EXERCISE PROMPT: Pictures in the entries below are excluded; copy only the lines from the one containing "What is the" to the one containing "In this subsection, we", both included.

----- EXERCISE INPUT

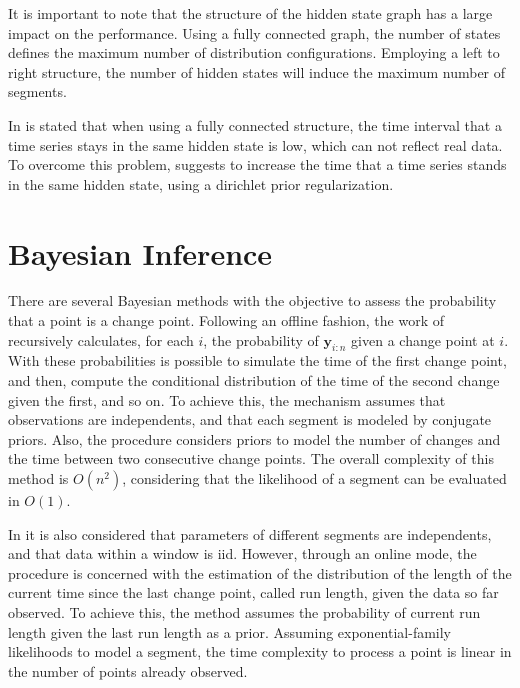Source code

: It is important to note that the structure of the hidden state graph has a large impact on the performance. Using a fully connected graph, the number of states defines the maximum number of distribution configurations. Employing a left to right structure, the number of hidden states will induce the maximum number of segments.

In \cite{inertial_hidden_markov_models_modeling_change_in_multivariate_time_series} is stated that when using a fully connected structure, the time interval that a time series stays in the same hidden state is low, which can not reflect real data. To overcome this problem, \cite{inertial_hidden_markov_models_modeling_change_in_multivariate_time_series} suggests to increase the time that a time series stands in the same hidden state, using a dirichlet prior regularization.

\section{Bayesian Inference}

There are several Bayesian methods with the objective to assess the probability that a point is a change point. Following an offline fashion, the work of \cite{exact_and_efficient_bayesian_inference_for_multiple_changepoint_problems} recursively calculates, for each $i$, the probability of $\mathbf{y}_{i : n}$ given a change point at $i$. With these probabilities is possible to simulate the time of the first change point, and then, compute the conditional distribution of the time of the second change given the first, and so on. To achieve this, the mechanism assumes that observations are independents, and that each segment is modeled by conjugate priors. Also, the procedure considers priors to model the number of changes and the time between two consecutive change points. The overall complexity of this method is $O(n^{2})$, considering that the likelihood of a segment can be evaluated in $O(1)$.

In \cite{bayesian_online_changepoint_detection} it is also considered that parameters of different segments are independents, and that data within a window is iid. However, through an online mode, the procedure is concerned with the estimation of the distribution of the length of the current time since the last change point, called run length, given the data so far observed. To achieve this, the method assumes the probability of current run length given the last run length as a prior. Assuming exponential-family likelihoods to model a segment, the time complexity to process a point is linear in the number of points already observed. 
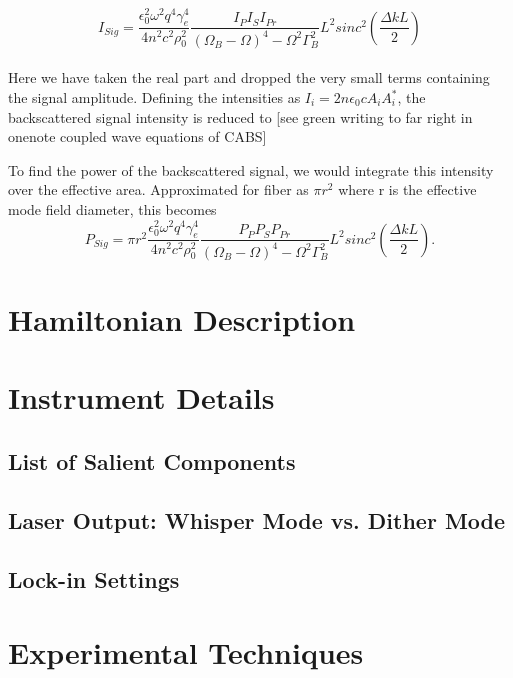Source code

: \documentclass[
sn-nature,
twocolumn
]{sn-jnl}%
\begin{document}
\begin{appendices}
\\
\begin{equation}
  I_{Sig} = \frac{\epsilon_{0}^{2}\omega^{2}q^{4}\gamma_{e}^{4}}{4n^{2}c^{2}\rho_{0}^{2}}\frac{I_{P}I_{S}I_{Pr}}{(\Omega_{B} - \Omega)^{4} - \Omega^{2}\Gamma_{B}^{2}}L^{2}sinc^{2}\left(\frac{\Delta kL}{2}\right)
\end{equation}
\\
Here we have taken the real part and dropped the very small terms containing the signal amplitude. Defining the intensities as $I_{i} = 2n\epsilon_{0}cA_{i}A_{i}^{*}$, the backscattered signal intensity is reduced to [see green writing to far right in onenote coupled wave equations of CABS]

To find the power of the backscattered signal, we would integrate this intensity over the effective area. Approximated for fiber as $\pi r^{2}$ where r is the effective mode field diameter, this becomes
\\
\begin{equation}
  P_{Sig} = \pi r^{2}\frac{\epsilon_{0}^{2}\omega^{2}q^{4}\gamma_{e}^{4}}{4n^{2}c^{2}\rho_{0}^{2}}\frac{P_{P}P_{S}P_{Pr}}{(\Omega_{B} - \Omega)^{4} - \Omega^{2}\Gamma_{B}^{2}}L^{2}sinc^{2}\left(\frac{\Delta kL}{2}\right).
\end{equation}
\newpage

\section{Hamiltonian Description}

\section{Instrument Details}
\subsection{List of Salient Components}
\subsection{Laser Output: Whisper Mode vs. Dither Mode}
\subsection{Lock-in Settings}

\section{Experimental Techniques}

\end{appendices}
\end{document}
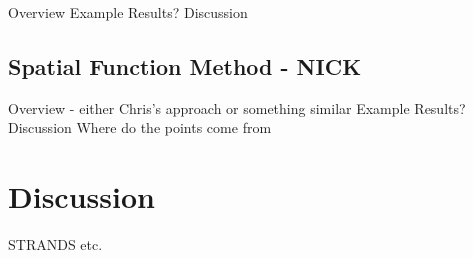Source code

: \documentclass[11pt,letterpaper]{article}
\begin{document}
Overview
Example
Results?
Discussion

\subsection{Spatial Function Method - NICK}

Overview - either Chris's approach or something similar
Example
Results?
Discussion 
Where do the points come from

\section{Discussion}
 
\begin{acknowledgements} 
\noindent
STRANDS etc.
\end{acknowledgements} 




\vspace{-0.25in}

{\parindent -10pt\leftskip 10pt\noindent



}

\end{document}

----------
----- EXERCISE INPUT

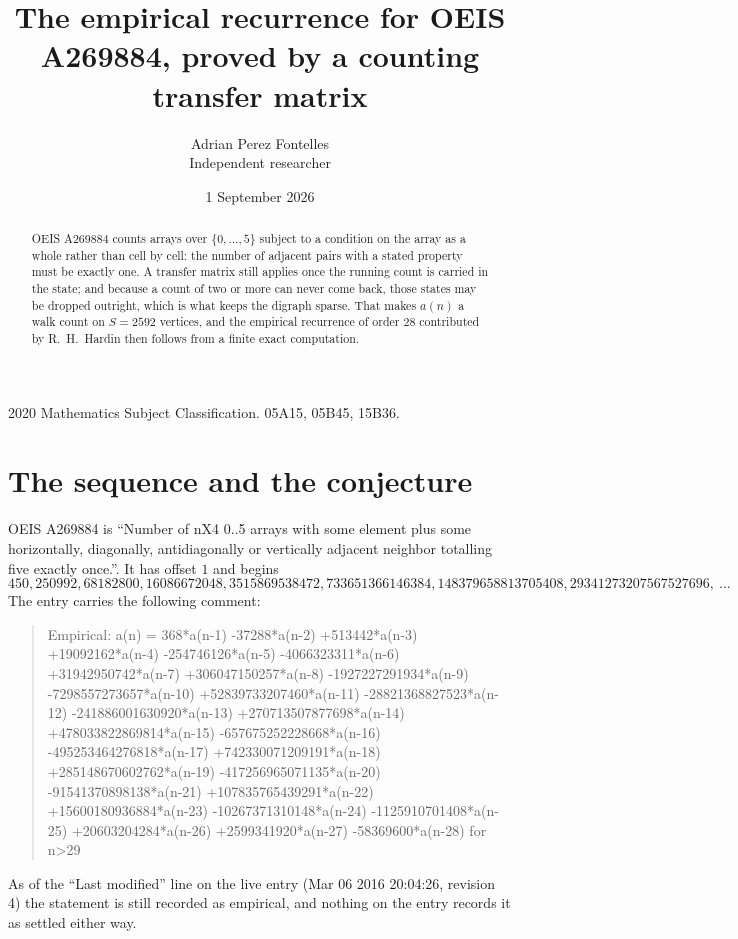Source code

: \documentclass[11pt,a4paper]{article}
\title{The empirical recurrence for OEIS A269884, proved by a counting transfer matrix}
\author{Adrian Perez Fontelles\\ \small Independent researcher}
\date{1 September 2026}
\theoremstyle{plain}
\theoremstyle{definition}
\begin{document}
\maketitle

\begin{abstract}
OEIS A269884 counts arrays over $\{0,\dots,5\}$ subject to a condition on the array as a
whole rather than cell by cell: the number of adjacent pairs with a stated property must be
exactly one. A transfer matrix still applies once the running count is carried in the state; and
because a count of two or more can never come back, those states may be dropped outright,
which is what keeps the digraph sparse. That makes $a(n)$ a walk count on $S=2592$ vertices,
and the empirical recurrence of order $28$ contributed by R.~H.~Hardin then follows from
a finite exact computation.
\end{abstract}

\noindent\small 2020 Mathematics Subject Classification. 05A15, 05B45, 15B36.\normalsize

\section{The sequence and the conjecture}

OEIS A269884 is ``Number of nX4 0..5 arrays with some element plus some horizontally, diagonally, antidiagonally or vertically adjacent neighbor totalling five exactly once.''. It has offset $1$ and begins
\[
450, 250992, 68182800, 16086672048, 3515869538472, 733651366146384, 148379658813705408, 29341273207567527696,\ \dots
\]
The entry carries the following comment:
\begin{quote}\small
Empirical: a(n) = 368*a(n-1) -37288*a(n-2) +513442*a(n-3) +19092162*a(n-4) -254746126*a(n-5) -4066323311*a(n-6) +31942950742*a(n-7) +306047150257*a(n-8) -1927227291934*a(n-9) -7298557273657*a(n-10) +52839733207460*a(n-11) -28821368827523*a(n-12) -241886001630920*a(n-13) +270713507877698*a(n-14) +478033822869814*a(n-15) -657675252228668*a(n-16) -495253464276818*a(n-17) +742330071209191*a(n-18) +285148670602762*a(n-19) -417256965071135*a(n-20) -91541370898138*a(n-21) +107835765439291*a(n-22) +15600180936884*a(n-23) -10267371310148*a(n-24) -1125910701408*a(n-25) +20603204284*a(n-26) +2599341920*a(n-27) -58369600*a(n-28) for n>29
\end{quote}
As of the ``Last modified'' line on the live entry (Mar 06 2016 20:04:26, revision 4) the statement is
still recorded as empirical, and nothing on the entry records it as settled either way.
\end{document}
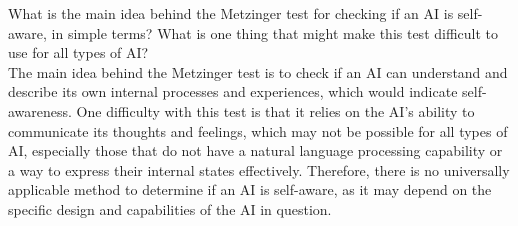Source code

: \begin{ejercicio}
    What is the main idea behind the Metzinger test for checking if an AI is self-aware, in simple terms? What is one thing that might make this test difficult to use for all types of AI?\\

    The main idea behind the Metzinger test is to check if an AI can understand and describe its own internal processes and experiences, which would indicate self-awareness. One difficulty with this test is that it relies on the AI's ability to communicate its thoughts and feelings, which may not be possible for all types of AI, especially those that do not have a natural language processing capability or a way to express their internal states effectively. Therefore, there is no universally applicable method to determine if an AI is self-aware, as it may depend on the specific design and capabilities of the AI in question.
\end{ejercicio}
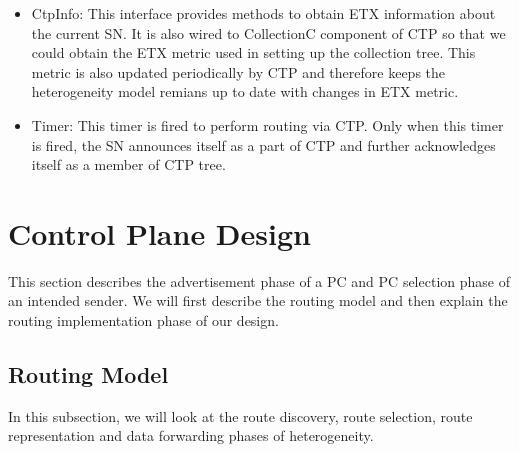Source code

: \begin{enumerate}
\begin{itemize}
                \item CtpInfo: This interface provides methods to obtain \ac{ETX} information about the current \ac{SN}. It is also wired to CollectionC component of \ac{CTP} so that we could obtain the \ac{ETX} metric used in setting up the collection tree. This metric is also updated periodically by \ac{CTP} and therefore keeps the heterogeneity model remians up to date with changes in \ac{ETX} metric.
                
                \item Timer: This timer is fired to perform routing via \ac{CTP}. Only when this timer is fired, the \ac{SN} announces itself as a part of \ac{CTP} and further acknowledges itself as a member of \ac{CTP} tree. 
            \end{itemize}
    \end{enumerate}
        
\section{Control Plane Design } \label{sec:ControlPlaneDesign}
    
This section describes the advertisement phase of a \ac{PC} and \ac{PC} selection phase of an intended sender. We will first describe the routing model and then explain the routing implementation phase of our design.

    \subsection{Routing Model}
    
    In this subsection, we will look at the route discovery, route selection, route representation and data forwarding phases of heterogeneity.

----------
----- EXERCISE INPUT

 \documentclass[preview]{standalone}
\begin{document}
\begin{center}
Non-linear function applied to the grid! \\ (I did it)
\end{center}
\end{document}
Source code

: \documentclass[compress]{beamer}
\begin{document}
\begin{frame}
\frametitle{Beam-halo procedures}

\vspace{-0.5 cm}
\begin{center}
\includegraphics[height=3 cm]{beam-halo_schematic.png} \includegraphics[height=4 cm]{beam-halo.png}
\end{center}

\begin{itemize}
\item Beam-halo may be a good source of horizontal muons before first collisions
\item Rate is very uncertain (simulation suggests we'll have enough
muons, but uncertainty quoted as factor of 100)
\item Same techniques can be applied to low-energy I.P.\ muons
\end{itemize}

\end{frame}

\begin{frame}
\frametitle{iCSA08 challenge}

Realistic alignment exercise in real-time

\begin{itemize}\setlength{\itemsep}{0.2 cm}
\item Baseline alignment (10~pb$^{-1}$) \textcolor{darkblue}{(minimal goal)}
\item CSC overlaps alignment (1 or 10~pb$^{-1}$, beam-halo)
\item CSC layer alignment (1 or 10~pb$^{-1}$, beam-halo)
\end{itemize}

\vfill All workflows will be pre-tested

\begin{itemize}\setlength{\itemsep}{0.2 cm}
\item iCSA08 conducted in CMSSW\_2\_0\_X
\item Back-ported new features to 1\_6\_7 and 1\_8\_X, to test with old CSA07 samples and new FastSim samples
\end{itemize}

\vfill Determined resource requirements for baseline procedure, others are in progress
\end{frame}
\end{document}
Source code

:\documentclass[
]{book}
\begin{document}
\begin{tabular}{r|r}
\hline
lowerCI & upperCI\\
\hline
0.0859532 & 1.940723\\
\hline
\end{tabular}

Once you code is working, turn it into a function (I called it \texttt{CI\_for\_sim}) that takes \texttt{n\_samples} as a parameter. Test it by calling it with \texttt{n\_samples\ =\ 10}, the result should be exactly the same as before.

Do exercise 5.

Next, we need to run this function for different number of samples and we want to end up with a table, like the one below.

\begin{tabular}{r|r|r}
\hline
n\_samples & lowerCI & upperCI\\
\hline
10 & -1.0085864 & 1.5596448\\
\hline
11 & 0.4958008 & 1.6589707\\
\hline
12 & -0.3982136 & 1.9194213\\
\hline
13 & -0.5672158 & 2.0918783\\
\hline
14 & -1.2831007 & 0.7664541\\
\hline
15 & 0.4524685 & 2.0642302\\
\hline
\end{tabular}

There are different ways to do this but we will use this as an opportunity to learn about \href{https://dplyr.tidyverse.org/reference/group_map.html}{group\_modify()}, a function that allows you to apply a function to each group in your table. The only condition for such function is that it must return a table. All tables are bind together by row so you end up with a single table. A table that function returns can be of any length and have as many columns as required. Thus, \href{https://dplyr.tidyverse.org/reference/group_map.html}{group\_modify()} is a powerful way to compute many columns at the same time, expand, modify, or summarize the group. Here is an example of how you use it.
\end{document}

----------

RESULT:
    What is the main idea behind the Metzinger test for checking if an AI is self-aware, in simple terms? What is one thing that might make this test difficult to use for all types of AI?\\

    The main idea behind the Metzinger test is to check if an AI can understand and describe its own internal processes and experiences, which would indicate self-awareness. One difficulty with this test is that it relies on the AI's ability to communicate its thoughts and feelings, which may not be possible for all types of AI, especially those that do not have a natural language processing capability or a way to express their internal states effectively. Therefore, there is no universally applicable method to determine if an AI is self-aware, as it may depend on the specific design and capabilities of the AI in question.
\end{ejercicio}
Source code

: \begin{enumerate}
\begin{itemize}
                \item CtpInfo: This interface provides methods to obtain \ac{ETX} information about the current \ac{SN}. It is also wired to CollectionC component of \ac{CTP} so that we could obtain the \ac{ETX} metric used in setting up the collection tree. This metric is also updated periodically by \ac{CTP} and therefore keeps the heterogeneity model remians up to date with changes in \ac{ETX} metric.
                
                \item Timer: This timer is fired to perform routing via \ac{CTP}. Only when this timer is fired, the \ac{SN} announces itself as a part of \ac{CTP} and further acknowledges itself as a member of \ac{CTP} tree. 
            \end{itemize}
    \end{enumerate}
        
\section{Control Plane Design } \label{sec:ControlPlaneDesign}
    
This section describes the advertisement phase of a \ac{PC} and \ac{PC} selection phase of an intended sender. We will first describe the routing model and then explain the routing implementation phase of our design.

    \subsection{Routing Model}
    
    In this subsection, we will look at the route discovery, route selection, route representation and data forwarding phases of heterogeneity.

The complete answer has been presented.